Reducing Your Personal Transportation Emissions
The majority of transportation energy consumed comes from passenger cars and light trucks. Therefore, reducing your personal transportation emissions can have large impacts on total transportation emissions in Connecticut. Plus, reducing transportation emissions can often save you money, and can get you in shape (depending on the mode of travel you use)!
Reduce Your Vehicle Miles Driven - Consider multiple ways to get around.
The less you drive, the less fuel you use, the fewer transportation emissions you generate. There are many alternatives to driving in a single occupancy vehicle. Consider planning and combining your vehicle trips to reduce your vehicle miles traveled (VMT) and maximize the efficiency of your vehicle. Using public transit, carpools/vanpools, telecommuting, and biking/walking are good alternatives to driving alone - whether to work, to the gym, to the store, or anywhere you need to be. The links below provide information on commuting options in CT and identify different ways you can get around.
- CT public transit, find transit services in your town and region.
- CTrides is a free one-stop-shop for planning your daily commute!
- CTTransit is the CT DOT-owned bus service - find schedules, fares, and other information.
- CTfastrak is a bus rapid transit system that links New Britain, Hartford, and surrounding communities. The busway will provide a safe, clean, and efficient alternative to traveling by passenger vehicle in the region.
- Bike Walk Connecticut is a non-profit organization that advocates for cyclists and pedestrians across the state.
What You Drive - vehicle fuel efficiency & the carbon content of fuel
Consider purchasing a high efficiency or alternative fuel vehicle. You can reduce your carbon emissions and save money at the pump. For example, when considering the projected costs of fuel, choosing a vehicle that gets 30 mpg rather than 25 mpg saves a consumer $4,000 over the life of the vehicle. Consumers today have many more options when it comes to purchasing these types of vehicles than in the past.
Furthermore, the type of fuel you use to power your vehicle can have a significant impact on your greenhouse gas emissions (and wallet!). There are many different alternative fuels that can power certain types of vehicles: electricity, hydrogen, natural gas, propane, biofuels (like biodiesel), etc. The US DOE Alternative Fuels Data Center provides information on each fuel, including price comparisons. Additional information and comparative tools are available on fueleconomy.gov.
Learn about your new vehicle options:
- The US DOE has a user-friendly website that lets consumers search and compare vehicle efficiencies and prices of all vehicles available in the auto market.

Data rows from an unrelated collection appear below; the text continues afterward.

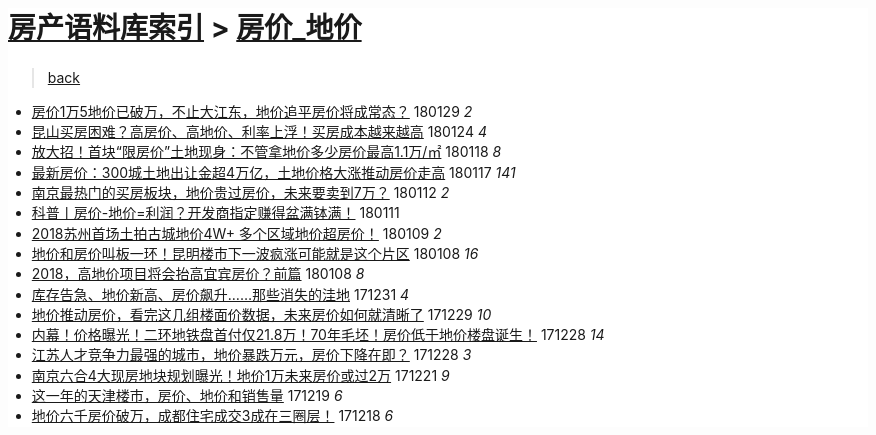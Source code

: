 [房产语料库索引](../../README.md)  > [房价_地价](房价_地价.md)
====
> [back](../README.md)

- [房价1万5地价已破万，不止大江东，地价追平房价将成常态？](http://jkwz.applinzi.com/ittc/7064045205856977937.html#%E6%88%BF%E4%BB%B71%E4%B8%875%E5%9C%B0%E4%BB%B7%E5%B7%B2%E7%A0%B4%E4%B8%87%EF%BC%8C%E4%B8%8D%E6%AD%A2%E5%A4%A7%E6%B1%9F%E4%B8%9C%EF%BC%8C%E5%9C%B0%E4%BB%B7%E8%BF%BD%E5%B9%B3%E6%88%BF%E4%BB%B7%E5%B0%86%E6%88%90%E5%B8%B8%E6%80%81%EF%BC%9F) 180129 *2* 
- [昆山买房困难？高房价、高地价、利率上浮！买房成本越来越高](http://jkwz.applinzi.com/ittc/7062275320365712391.html#%E6%98%86%E5%B1%B1%E4%B9%B0%E6%88%BF%E5%9B%B0%E9%9A%BE%EF%BC%9F%E9%AB%98%E6%88%BF%E4%BB%B7%E3%80%81%E9%AB%98%E5%9C%B0%E4%BB%B7%E3%80%81%E5%88%A9%E7%8E%87%E4%B8%8A%E6%B5%AE%EF%BC%81%E4%B9%B0%E6%88%BF%E6%88%90%E6%9C%AC%E8%B6%8A%E6%9D%A5%E8%B6%8A%E9%AB%98) 180124 *4* 
- [放大招！首块“限房价”土地现身：不管拿地价多少房价最高1.1万/㎡](http://jkwz.applinzi.com/ittc/7059841883474232330.html#%E6%94%BE%E5%A4%A7%E6%8B%9B%EF%BC%81%E9%A6%96%E5%9D%97%E2%80%9C%E9%99%90%E6%88%BF%E4%BB%B7%E2%80%9D%E5%9C%9F%E5%9C%B0%E7%8E%B0%E8%BA%AB%EF%BC%9A%E4%B8%8D%E7%AE%A1%E6%8B%BF%E5%9C%B0%E4%BB%B7%E5%A4%9A%E5%B0%91%E6%88%BF%E4%BB%B7%E6%9C%80%E9%AB%981.1%E4%B8%87%2F%E3%8E%A1) 180118 *8* 
- [最新房价：300城土地出让金超4万亿，土地价格大涨推动房价走高](http://jkwz.applinzi.com/ittc/7059459708291646474.html#%E6%9C%80%E6%96%B0%E6%88%BF%E4%BB%B7%EF%BC%9A300%E5%9F%8E%E5%9C%9F%E5%9C%B0%E5%87%BA%E8%AE%A9%E9%87%91%E8%B6%854%E4%B8%87%E4%BA%BF%EF%BC%8C%E5%9C%9F%E5%9C%B0%E4%BB%B7%E6%A0%BC%E5%A4%A7%E6%B6%A8%E6%8E%A8%E5%8A%A8%E6%88%BF%E4%BB%B7%E8%B5%B0%E9%AB%98) 180117 *141* 
- [南京最热门的买房板块，地价贵过房价，未来要卖到7万？](http://jkwz.applinzi.com/ittc/7057377786237289489.html#%E5%8D%97%E4%BA%AC%E6%9C%80%E7%83%AD%E9%97%A8%E7%9A%84%E4%B9%B0%E6%88%BF%E6%9D%BF%E5%9D%97%EF%BC%8C%E5%9C%B0%E4%BB%B7%E8%B4%B5%E8%BF%87%E6%88%BF%E4%BB%B7%EF%BC%8C%E6%9C%AA%E6%9D%A5%E8%A6%81%E5%8D%96%E5%88%B07%E4%B8%87%EF%BC%9F) 180112 *2* 
- [科普丨房价-地价=利润？开发商指定赚得盆满钵满！](http://jkwz.applinzi.com/ittc/7057348943791260683.html#%E7%A7%91%E6%99%AE%E4%B8%A8%E6%88%BF%E4%BB%B7-%E5%9C%B0%E4%BB%B7%3D%E5%88%A9%E6%B6%A6%EF%BC%9F%E5%BC%80%E5%8F%91%E5%95%86%E6%8C%87%E5%AE%9A%E8%B5%9A%E5%BE%97%E7%9B%86%E6%BB%A1%E9%92%B5%E6%BB%A1%EF%BC%81) 180111  
- [2018苏州首场土拍古城地价4W+ 多个区域地价超房价！](http://jkwz.applinzi.com/ittc/7056636337359160326.html#2018%E8%8B%8F%E5%B7%9E%E9%A6%96%E5%9C%BA%E5%9C%9F%E6%8B%8D%E5%8F%A4%E5%9F%8E%E5%9C%B0%E4%BB%B74W%2B+%E5%A4%9A%E4%B8%AA%E5%8C%BA%E5%9F%9F%E5%9C%B0%E4%BB%B7%E8%B6%85%E6%88%BF%E4%BB%B7%EF%BC%81) 180109 *2* 
- [地价和房价叫板一环！昆明楼市下一波疯涨可能就是这个片区](http://jkwz.applinzi.com/ittc/7056189653349041159.html#%E5%9C%B0%E4%BB%B7%E5%92%8C%E6%88%BF%E4%BB%B7%E5%8F%AB%E6%9D%BF%E4%B8%80%E7%8E%AF%EF%BC%81%E6%98%86%E6%98%8E%E6%A5%BC%E5%B8%82%E4%B8%8B%E4%B8%80%E6%B3%A2%E7%96%AF%E6%B6%A8%E5%8F%AF%E8%83%BD%E5%B0%B1%E6%98%AF%E8%BF%99%E4%B8%AA%E7%89%87%E5%8C%BA) 180108 *16* 
- [2018，高地价项目将会抬高宜宾房价？前篇](http://jkwz.applinzi.com/ittc/7056133427286246407.html#2018%EF%BC%8C%E9%AB%98%E5%9C%B0%E4%BB%B7%E9%A1%B9%E7%9B%AE%E5%B0%86%E4%BC%9A%E6%8A%AC%E9%AB%98%E5%AE%9C%E5%AE%BE%E6%88%BF%E4%BB%B7%EF%BC%9F%E5%89%8D%E7%AF%87) 180108 *8* 
- [库存告急、地价新高、房价飙升……那些消失的洼地](http://jkwz.applinzi.com/ittc/7053150372078552070.html#%E5%BA%93%E5%AD%98%E5%91%8A%E6%80%A5%E3%80%81%E5%9C%B0%E4%BB%B7%E6%96%B0%E9%AB%98%E3%80%81%E6%88%BF%E4%BB%B7%E9%A3%99%E5%8D%87%E2%80%A6%E2%80%A6%E9%82%A3%E4%BA%9B%E6%B6%88%E5%A4%B1%E7%9A%84%E6%B4%BC%E5%9C%B0) 171231 *4* 
- [地价推动房价，看完这几组楼面价数据，未来房价如何就清晰了](http://jkwz.applinzi.com/ittc/7052460978841584656.html#%E5%9C%B0%E4%BB%B7%E6%8E%A8%E5%8A%A8%E6%88%BF%E4%BB%B7%EF%BC%8C%E7%9C%8B%E5%AE%8C%E8%BF%99%E5%87%A0%E7%BB%84%E6%A5%BC%E9%9D%A2%E4%BB%B7%E6%95%B0%E6%8D%AE%EF%BC%8C%E6%9C%AA%E6%9D%A5%E6%88%BF%E4%BB%B7%E5%A6%82%E4%BD%95%E5%B0%B1%E6%B8%85%E6%99%B0%E4%BA%86) 171229 *10* 
- [内幕！价格曝光！二环地铁盘首付仅21.8万！70年毛坯！房价低于地价楼盘诞生！](http://jkwz.applinzi.com/ittc/7052168316418786321.html#%E5%86%85%E5%B9%95%EF%BC%81%E4%BB%B7%E6%A0%BC%E6%9B%9D%E5%85%89%EF%BC%81%E4%BA%8C%E7%8E%AF%E5%9C%B0%E9%93%81%E7%9B%98%E9%A6%96%E4%BB%98%E4%BB%8521.8%E4%B8%87%EF%BC%8170%E5%B9%B4%E6%AF%9B%E5%9D%AF%EF%BC%81%E6%88%BF%E4%BB%B7%E4%BD%8E%E4%BA%8E%E5%9C%B0%E4%BB%B7%E6%A5%BC%E7%9B%98%E8%AF%9E%E7%94%9F%EF%BC%81) 171228 *14* 
- [江苏人才竞争力最强的城市，地价暴跌万元，房价下降在即？](http://jkwz.applinzi.com/ittc/7052084973169804304.html#%E6%B1%9F%E8%8B%8F%E4%BA%BA%E6%89%8D%E7%AB%9E%E4%BA%89%E5%8A%9B%E6%9C%80%E5%BC%BA%E7%9A%84%E5%9F%8E%E5%B8%82%EF%BC%8C%E5%9C%B0%E4%BB%B7%E6%9A%B4%E8%B7%8C%E4%B8%87%E5%85%83%EF%BC%8C%E6%88%BF%E4%BB%B7%E4%B8%8B%E9%99%8D%E5%9C%A8%E5%8D%B3%EF%BC%9F) 171228 *3* 
- [南京六合4大现房地块规划曝光！地价1万未来房价或过2万](http://jkwz.applinzi.com/ittc/7049491027700745233.html#%E5%8D%97%E4%BA%AC%E5%85%AD%E5%90%884%E5%A4%A7%E7%8E%B0%E6%88%BF%E5%9C%B0%E5%9D%97%E8%A7%84%E5%88%92%E6%9B%9D%E5%85%89%EF%BC%81%E5%9C%B0%E4%BB%B71%E4%B8%87%E6%9C%AA%E6%9D%A5%E6%88%BF%E4%BB%B7%E6%88%96%E8%BF%872%E4%B8%87) 171221 *9* 
- [这一年的天津楼市，房价、地价和销售量](http://jkwz.applinzi.com/ittc/7048734616070915088.html#%E8%BF%99%E4%B8%80%E5%B9%B4%E7%9A%84%E5%A4%A9%E6%B4%A5%E6%A5%BC%E5%B8%82%EF%BC%8C%E6%88%BF%E4%BB%B7%E3%80%81%E5%9C%B0%E4%BB%B7%E5%92%8C%E9%94%80%E5%94%AE%E9%87%8F) 171219 *6* 
- [地价六千房价破万，成都住宅成交3成在三圈层！](http://jkwz.applinzi.com/ittc/7048474759057114128.html#%E5%9C%B0%E4%BB%B7%E5%85%AD%E5%8D%83%E6%88%BF%E4%BB%B7%E7%A0%B4%E4%B8%87%EF%BC%8C%E6%88%90%E9%83%BD%E4%BD%8F%E5%AE%85%E6%88%90%E4%BA%A43%E6%88%90%E5%9C%A8%E4%B8%89%E5%9C%88%E5%B1%82%EF%BC%81) 171218 *6*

- Learn about zero emission vehicles (electric and hydrogen-fueled) on CT DEEP's Path to Clean Fuels & Vehicles webpage.
- US EPA's Green Vehicle Guide provides excellent informational resources detailing the types of available clean, efficient vehicles, benefits and costs of ownership, and comparisons between makes and models.
- Consider a SmartWay Certified or SmartWay Certified Elite Vehicle. SmartWay Certified and SmartWay Certified Elite Vehicles are certified by US EPA as the top vehicles in terms of being highly efficient with the lowest smog emissions for each model year. Select the SmartWay posters below to access short video clips:
Vehicle Maintenance & Driver Behavior Tips - Drive cleaner and cheaper.
Not ready to buy a new vehicle? You can reduce your emissions and save money by driving smart and taking proper care of your vehicle.
- There are several ways you can maximize your mpg: drive the speed limit, cut out aggressive driving behaviors, travel light, remove racks when not in use, avoid idling, and use the cruise control and overdrive functions. The US EPA and US DOE outline these tips and the money you can save when using them on their fueleconomy.gov website.
- Consult your owner's manual for information on keeping your tires inflated to the proper level, using the recommended grade of motor oil, and how to keep your engine tuned. Maintenance practices like these can improve your vehicle’s performance and efficiency.